Prologue. Clocking On
It was as if she were invisible, like she wasn’t even there. Or, perhaps more accurately, like she didn’t really count, not in any tangible sense, this mostly silent domestic cleaner with the broken English whose back was perpetually stooped over the vacuum cleaner, the dustpan and brush, the damp mop; someone who likely knew her way around the utility room better than the homeowners themselves.
Today, the wife was away on business, as she frequently was, but the husband wasn’t here alone. The marital bed was not empty.
‘A different woman,’ she says. ‘Younger.’
And he didn’t hide this from you, wasn’t embarrassed, ashamed of parading his affair so brazenly under your nose?
She shakes her head, and smiles tightly. ‘No,’ she says. ‘No.’
She was seemingly in his confidence, then, but not through any prior agreement, a finger to the side of the nose, and nor was he paying her for her silence, her implicit complicity. ‘I don’t think he even considered me,’ she says. ‘Or my reaction.’ She was merely part of the furniture, a once-weekly presence in the house who mutely got on with her work as she always did, over three floors, three bedrooms and two bathrooms: the vacuuming, the polishing, the dusting...
Domestic help, now so common, such a factor of everyday life, was once a comparative rarity in the UK, the preserve of the upper classes, those who lived upstairs and employed those who dwelt downstairs. By the early 1900s, the middle classes had begun to enjoy the benefits of cleaners, too, not merely because they also craved tidy homes that they did not have to toil over, but because employing domestic staff had become an indicator of status...
After World War Two, and the introduction of the welfare state in 1948, money was scarce and demand for cleaners evaporated. Throughout the 1950s and beyond, they became, once again, largely the preserve of the wealthy.
But the 1980s saw another shift. Increasingly, both husbands and wives were now required to go out to work, to pursue careers. This left little time for domestic upkeep, and if wives— traditionally the housekeepers—were too tired to vacuum after a long day at the office, their husbands were unlikely to step into the breach... Previously out-of-work women began to advertise themselves as cleaners. They brought their friends with them, their mothers and daughters. There was no shortage of willing char ladies. They advertised in the windows of local newsagents, and relied upon word-of-mouth. Business grew.

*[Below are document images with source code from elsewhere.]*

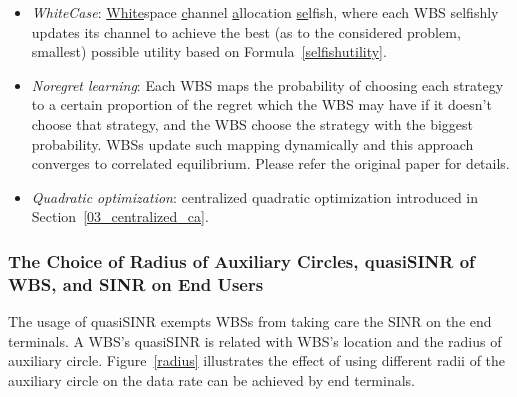 \documentclass[times]{ettauth}
\theoremstyle{mytheoremstyle}
\theoremstyle{mytheoremstyle}
\theoremstyle{mytheoremstyle}
\begin{document}
\begin{itemize}
\item \textit{WhiteCase}:  \underline{White}space \underline{c}hannel \underline{a}llocation \underline{se}lfish, where each WBS selfishly updates its channel to achieve the best (as to the considered problem, smallest) possible utility based on Formula~\ref{selfishutility}.

\item \textit{Noregret learning}: Each WBS maps the probability of choosing each strategy to a certain proportion of the regret which the WBS may have if it doesn't choose that strategy, and the WBS choose the strategy with the biggest probability.  
WBSs update such mapping dynamically and this approach converges to correlated equilibrium. 
Please refer the original paper \cite{hart00correlatedeq} for details.
		
\item \textit{Quadratic optimization}: centralized quadratic optimization introduced in Section~\ref{03_centralized_ca}.
\end{itemize}


\subsubsection*{The Choice of Radius of Auxiliary Circles, quasiSINR of WBS, and SINR on End Users}
The usage of quasiSINR exempts WBSs from taking care the SINR on the end terminals.
A WBS's quasiSINR is related with WBS's location and the radius of auxiliary circle.
Figure~\ref{radius} illustrates the effect of using different radii of the auxiliary circle on the data rate can be achieved by end terminals.
\end{document}
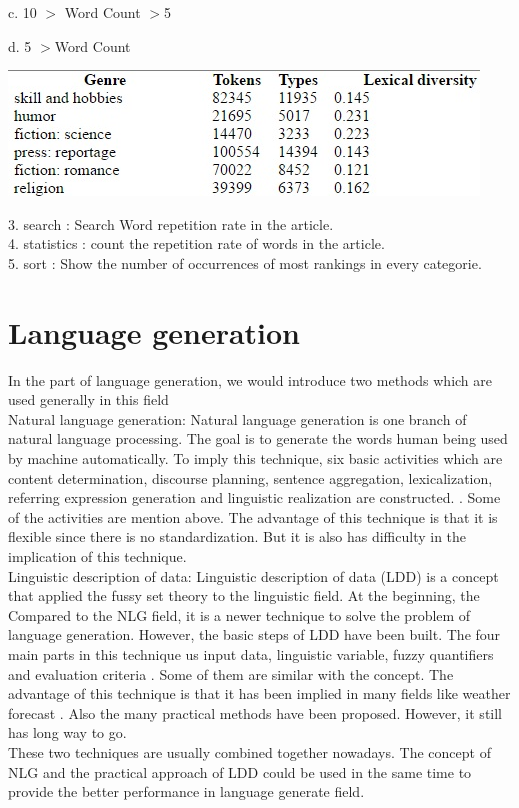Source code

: c. 10 $>$ Word Count $>$5 

d. 5 $>$Word Count

\begin{center}
	\includegraphics[width=\columnwidth]{union_02.jpg}
\end{center}
3. search       : Search Word repetition rate in the article.\\
4. statistics     : count the repetition rate of words in the article.\\
5. sort         : Show the  number of occurrences of most rankings in every categorie.\\




\section*{Language generation}
\label{sec:prob}
In the part of language generation, we would introduce two methods which are used generally in this field  \\
Natural language generation: Natural language generation is one branch of natural language processing. The goal is to generate the words human being used by machine automatically. To imply this technique, six basic activities which are content determination, discourse planning, sentence aggregation, lexicalization, referring expression generation and linguistic realization are constructed. \cite{aramossoto2016onthe}. Some of the activities are mention above. The advantage of this technique is that it is flexible since there is no standardization. But it is also has difficulty in the implication of this technique.\\
Linguistic description of data: Linguistic description of data (LDD) is a concept that applied the fussy set theory to the linguistic field. At the beginning, the Compared to the NLG field, it is a newer technique to solve the problem of language generation. However, the basic steps of LDD have been built. The four main parts in this technique us input data, linguistic variable, fuzzy quantifiers and evaluation criteria \cite{aramossoto2016onthe}. Some of them are similar with the concept. The advantage of this technique is that it has been implied in many fields like weather forecast \cite{Ramos-SotoBBT14}. Also the many practical methods have been proposed. However, it still has long way to go.\\
These two techniques are usually combined together nowadays. The concept of NLG and the practical approach of LDD could be used in the same time to provide the better performance in language generate field.


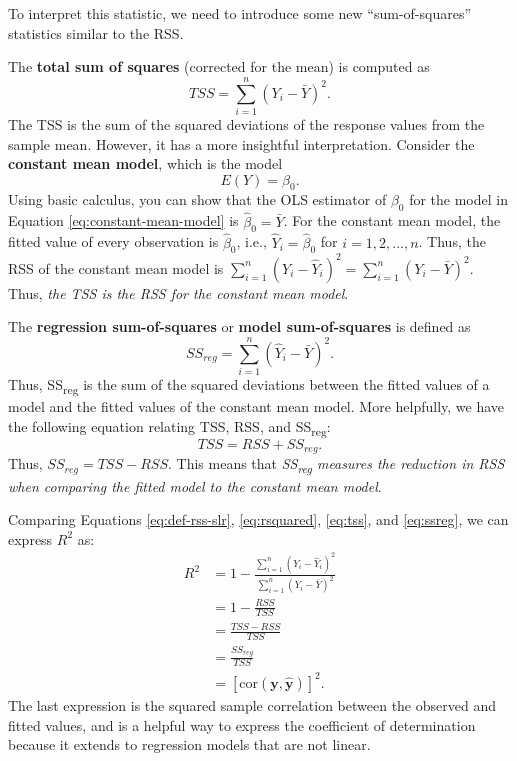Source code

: \documentclass[
]{book}
\theoremstyle{definition}
\theoremstyle{definition}
\theoremstyle{definition}
\theoremstyle{definition}
\theoremstyle{remark}
\begin{document}
To interpret this statistic, we need to introduce some new ``sum-of-squares'' statistics similar to the RSS.

The \textbf{total sum of squares} (corrected for the mean) is computed as
\[
TSS = \sum_{i=1}^n(Y_i-\bar{Y})^2. \label{eq:tss}
\]
The TSS is the sum of the squared deviations of the response values from the sample mean. However, it has a more insightful interpretation. Consider the \textbf{constant mean model}, which is the model
\[
E(Y)=\beta_0. \label{eq:constant-mean-model}
\]
Using basic calculus, you can show that the OLS estimator of \(\beta_0\) for the model in Equation \eqref{eq:constant-mean-model} is \(\hat{\beta}_0=\bar{Y}\). For the constant mean model, the fitted value of every observation is \(\hat{\beta}_0\), i.e., \(\hat{Y}_i=\hat{\beta}_0\) for \(i=1,2,\ldots,n\). Thus, the RSS of the constant mean model is \(\sum_{i=1}^n(Y_i-\hat{Y}_i)^2=\sum_{i=1}^n(Y_i-\bar{Y})^2\). Thus, \emph{the TSS is the RSS for the constant mean model}.

The \textbf{regression sum-of-squares} or \textbf{model sum-of-squares} is defined as
\[
SS_{reg} = \sum_{i=1}^n(\hat{Y}_i-\bar{Y})^2. \label{eq:ssreg}
\]
Thus, SS\textsubscript{reg} is the sum of the squared deviations between the fitted values of a model and the fitted values of the constant mean model. More helpfully, we have the following equation relating TSS, RSS, and SS\textsubscript{reg}:
\[
TSS = RSS + SS_{reg}.\label{eq:ss-equality}
\]
Thus, \(SS_{reg}=TSS-RSS\). This means that \emph{SS\textsubscript{reg} measures the reduction in RSS when comparing the fitted model to the constant mean model}.

Comparing Equations \eqref{eq:def-rss-slr}, \eqref{eq:rsquared}, \eqref{eq:tss}, and \eqref{eq:ssreg}, we can express \(R^2\) as:
\[
\begin{aligned}
R^2 &= 1-\frac{\sum_{i=1}^n (Y_i-\hat{Y}_i)^2}{\sum_{i=1}^n (Y_i-\bar{Y})^2} \\
&= 1 - \frac{RSS}{TSS} \\
&= \frac{TSS - RSS}{TSS} \\
&= \frac{SS_{reg}}{TSS} \\
&= [\mathrm{cor}(\mathbf{y}, \hat{\mathbf{y}})]^2.
\end{aligned}
\label{eq:rsquared2}
\]
The last expression is the squared sample correlation between the observed and fitted values, and is a helpful way to express the coefficient of determination because it extends to regression models that are not linear.
\end{document}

A generation on, cleaners began utilising the internet. Now anyone can find one at the click of a mouse, and many of us have done just that. Type ‘cleaners London’ into a search engine, and over 39 million results come up.
In the 21st Century, we are willing to delegate more, specifically to pay others to do the work we’d rather not do ourselves, even if we cannot really afford it. A wave of cheap immigrant labour entered the UK between 2000 and 2020, especially from the new EU member states in eastern Europe. Better to pay a Magda from Poland, say, £30 a week to run the Hoover around the house for a few hours than to save the money for a rainy day.

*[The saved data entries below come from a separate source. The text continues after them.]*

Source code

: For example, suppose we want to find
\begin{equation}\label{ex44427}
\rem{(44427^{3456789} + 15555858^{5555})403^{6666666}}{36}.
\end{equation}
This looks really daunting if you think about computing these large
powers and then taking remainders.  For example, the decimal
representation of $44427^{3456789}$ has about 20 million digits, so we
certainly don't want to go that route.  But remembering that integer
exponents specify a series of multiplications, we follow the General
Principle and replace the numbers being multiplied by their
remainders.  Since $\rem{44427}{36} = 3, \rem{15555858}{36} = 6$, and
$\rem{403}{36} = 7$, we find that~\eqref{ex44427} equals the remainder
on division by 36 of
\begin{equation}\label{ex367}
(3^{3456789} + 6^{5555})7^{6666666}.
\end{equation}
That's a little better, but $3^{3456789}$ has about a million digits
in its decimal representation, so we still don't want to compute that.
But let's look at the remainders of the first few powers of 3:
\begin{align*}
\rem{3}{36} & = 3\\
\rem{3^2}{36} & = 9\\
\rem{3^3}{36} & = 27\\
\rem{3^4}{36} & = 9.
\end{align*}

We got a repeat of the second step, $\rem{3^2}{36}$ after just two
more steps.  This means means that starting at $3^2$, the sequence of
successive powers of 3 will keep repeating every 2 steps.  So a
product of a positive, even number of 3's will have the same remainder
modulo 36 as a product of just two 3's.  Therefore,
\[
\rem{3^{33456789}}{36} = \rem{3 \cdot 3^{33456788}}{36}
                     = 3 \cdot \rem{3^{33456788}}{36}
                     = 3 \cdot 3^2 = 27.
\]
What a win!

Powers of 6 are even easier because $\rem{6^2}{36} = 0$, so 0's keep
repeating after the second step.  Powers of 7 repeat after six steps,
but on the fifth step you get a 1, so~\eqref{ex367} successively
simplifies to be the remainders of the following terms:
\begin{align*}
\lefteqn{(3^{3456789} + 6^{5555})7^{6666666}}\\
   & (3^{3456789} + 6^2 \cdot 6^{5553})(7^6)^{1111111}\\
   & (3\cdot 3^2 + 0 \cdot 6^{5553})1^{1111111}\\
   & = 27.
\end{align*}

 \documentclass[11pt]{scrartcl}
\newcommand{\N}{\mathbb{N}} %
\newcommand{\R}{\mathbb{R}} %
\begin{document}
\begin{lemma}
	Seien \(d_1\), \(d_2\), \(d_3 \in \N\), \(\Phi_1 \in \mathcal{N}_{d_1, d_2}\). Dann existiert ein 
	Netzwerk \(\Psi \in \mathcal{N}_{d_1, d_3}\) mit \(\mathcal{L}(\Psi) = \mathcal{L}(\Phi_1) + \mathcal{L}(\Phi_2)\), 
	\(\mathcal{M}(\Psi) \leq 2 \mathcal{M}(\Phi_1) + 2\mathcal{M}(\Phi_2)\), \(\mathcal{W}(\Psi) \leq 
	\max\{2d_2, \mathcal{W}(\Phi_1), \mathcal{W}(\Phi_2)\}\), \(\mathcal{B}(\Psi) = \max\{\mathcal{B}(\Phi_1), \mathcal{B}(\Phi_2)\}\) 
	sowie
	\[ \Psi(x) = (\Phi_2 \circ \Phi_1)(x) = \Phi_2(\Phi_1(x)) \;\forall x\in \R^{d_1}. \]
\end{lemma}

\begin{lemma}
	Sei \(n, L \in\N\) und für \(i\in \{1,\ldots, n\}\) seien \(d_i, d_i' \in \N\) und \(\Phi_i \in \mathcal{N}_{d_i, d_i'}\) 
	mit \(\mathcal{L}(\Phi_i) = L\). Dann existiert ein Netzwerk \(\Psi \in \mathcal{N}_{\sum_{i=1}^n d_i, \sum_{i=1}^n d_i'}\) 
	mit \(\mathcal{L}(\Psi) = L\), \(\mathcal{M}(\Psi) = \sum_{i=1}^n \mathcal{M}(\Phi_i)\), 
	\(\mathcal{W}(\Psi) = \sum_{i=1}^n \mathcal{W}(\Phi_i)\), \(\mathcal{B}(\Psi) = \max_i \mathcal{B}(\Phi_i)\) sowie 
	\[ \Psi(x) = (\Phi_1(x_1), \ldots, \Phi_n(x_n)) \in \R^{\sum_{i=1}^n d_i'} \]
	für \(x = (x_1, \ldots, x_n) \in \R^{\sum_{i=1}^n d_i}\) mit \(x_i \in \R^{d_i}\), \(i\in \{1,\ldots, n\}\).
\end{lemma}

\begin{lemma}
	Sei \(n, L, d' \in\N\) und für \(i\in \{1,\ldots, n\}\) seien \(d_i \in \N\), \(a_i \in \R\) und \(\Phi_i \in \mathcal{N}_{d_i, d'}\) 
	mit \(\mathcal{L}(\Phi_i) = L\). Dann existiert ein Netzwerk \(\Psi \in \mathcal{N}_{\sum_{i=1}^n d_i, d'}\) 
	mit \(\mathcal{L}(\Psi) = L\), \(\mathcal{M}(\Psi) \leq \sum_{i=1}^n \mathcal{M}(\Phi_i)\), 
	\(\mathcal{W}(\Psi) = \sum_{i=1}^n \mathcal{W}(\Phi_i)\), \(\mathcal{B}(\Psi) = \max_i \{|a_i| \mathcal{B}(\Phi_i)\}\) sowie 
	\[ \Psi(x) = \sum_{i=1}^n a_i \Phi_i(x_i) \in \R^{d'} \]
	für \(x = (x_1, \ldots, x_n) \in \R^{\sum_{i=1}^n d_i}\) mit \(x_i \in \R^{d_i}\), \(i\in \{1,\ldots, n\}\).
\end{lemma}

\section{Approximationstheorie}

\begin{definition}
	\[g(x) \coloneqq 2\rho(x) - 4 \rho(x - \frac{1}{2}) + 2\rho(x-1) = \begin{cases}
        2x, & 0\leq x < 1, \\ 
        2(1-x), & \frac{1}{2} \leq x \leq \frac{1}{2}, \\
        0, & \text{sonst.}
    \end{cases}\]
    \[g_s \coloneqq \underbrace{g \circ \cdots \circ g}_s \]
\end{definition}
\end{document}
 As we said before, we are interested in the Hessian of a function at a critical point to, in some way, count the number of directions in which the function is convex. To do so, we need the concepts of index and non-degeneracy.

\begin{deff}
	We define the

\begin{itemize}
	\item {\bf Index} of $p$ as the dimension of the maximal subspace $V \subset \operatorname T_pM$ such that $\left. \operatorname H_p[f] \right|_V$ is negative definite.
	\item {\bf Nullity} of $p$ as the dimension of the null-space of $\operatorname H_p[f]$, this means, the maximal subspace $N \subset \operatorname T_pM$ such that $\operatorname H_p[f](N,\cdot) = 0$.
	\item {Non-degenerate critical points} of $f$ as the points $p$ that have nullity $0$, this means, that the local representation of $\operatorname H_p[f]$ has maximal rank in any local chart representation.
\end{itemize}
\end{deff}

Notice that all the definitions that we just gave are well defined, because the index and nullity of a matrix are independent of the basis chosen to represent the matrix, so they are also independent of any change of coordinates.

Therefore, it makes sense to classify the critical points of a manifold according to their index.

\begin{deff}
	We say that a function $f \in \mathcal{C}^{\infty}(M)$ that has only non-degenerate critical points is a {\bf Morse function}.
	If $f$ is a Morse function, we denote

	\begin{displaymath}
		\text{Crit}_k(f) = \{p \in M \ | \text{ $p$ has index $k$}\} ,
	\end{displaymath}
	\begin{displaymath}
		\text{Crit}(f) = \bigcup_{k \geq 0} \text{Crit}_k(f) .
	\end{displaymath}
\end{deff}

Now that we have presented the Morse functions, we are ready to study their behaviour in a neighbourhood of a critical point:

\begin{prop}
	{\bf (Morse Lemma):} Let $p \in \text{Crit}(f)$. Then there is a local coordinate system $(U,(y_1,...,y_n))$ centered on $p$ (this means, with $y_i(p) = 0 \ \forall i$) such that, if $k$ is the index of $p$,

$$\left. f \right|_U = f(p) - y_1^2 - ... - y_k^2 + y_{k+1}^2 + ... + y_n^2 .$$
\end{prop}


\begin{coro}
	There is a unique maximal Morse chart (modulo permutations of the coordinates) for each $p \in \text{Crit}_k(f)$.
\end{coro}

Those that clean for Londoners are a silent army. They bring order to our lives, they put out the bins, and relieve us of at least some of the myriad pressures of modern life. They are privy to our indiscretions, our peculiarities, our curious habits. They put up with us, which isn’t always easy because some of us are complicated souls.
But who are the members of these well-drilled regiments? What are their stories? Do they know that we talk about them when we are among ourselves—at dinner parties, at coffee mornings, at the school gates—and how much do we care that they, too, talk about us? If we are the prism through which they view their host nation, what conclusions do they draw? Do we make for decent employers, fair and kind, perhaps even generous? And if we are sometimes cruel, and talk down at them, why do we do that? Do we treat them fairly—or are they being taken advantage of?
If we asked them, what would they say?